(Input data Opens)
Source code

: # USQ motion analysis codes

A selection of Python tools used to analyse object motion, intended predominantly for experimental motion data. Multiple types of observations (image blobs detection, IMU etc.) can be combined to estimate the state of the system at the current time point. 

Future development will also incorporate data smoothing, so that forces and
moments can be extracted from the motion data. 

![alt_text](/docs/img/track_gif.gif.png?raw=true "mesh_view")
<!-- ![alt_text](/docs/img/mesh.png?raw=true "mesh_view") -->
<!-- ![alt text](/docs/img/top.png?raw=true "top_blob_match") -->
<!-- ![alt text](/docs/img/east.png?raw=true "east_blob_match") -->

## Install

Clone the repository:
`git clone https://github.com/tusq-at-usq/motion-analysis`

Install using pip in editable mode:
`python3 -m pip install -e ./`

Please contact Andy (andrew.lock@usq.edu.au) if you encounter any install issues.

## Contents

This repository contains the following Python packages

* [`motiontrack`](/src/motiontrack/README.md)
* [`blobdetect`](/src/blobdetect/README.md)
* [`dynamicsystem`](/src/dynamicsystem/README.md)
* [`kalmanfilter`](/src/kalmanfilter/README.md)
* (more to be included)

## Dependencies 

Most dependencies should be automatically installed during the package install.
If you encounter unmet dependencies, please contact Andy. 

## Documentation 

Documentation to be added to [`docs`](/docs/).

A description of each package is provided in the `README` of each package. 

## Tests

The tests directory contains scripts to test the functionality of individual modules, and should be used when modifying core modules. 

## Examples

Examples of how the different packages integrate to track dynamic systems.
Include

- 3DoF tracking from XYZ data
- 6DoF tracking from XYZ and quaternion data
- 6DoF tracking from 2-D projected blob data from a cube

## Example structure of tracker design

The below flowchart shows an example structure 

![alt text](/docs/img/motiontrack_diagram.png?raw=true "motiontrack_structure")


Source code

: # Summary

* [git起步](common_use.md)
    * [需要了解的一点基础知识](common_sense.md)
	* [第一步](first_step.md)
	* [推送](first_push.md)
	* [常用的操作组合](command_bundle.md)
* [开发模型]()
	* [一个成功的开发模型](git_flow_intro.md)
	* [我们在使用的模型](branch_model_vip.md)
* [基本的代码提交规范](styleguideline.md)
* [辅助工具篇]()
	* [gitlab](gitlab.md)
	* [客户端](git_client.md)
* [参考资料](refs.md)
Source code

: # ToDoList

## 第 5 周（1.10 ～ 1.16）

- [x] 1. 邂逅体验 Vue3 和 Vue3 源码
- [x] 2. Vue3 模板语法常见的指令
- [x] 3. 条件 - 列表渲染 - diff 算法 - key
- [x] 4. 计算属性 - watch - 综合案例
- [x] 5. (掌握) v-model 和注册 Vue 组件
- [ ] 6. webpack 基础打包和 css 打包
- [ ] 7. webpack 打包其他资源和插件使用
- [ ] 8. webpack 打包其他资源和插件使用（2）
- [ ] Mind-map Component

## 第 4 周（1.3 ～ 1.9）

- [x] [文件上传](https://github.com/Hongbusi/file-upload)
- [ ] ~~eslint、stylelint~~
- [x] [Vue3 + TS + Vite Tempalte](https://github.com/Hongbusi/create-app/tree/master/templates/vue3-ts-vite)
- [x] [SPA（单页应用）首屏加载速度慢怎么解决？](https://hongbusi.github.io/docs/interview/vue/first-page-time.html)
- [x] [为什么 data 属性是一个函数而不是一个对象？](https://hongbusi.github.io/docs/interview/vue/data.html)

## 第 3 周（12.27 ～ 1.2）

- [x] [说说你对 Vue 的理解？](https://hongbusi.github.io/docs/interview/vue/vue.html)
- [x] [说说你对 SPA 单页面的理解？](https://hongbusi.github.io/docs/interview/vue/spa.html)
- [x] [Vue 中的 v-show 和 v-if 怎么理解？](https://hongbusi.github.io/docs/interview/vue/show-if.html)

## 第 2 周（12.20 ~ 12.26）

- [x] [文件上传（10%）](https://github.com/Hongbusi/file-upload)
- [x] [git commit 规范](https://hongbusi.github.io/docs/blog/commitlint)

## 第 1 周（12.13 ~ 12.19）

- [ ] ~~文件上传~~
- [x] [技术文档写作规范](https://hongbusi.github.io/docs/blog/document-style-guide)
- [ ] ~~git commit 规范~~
(Input data Closes)
*What the task requires:* All lines from the one containing "- [x] [git commit" to the last line of the material above must be copied exactly, and only those.

*Written solution:*
- [x] [git commit 规范](https://hongbusi.github.io/docs/blog/commitlint)

## 第 1 周（12.13 ~ 12.19）

- [ ] ~~文件上传~~
- [x] [技术文档写作规范](https://hongbusi.github.io/docs/blog/document-style-guide)
- [ ] ~~git commit 规范~~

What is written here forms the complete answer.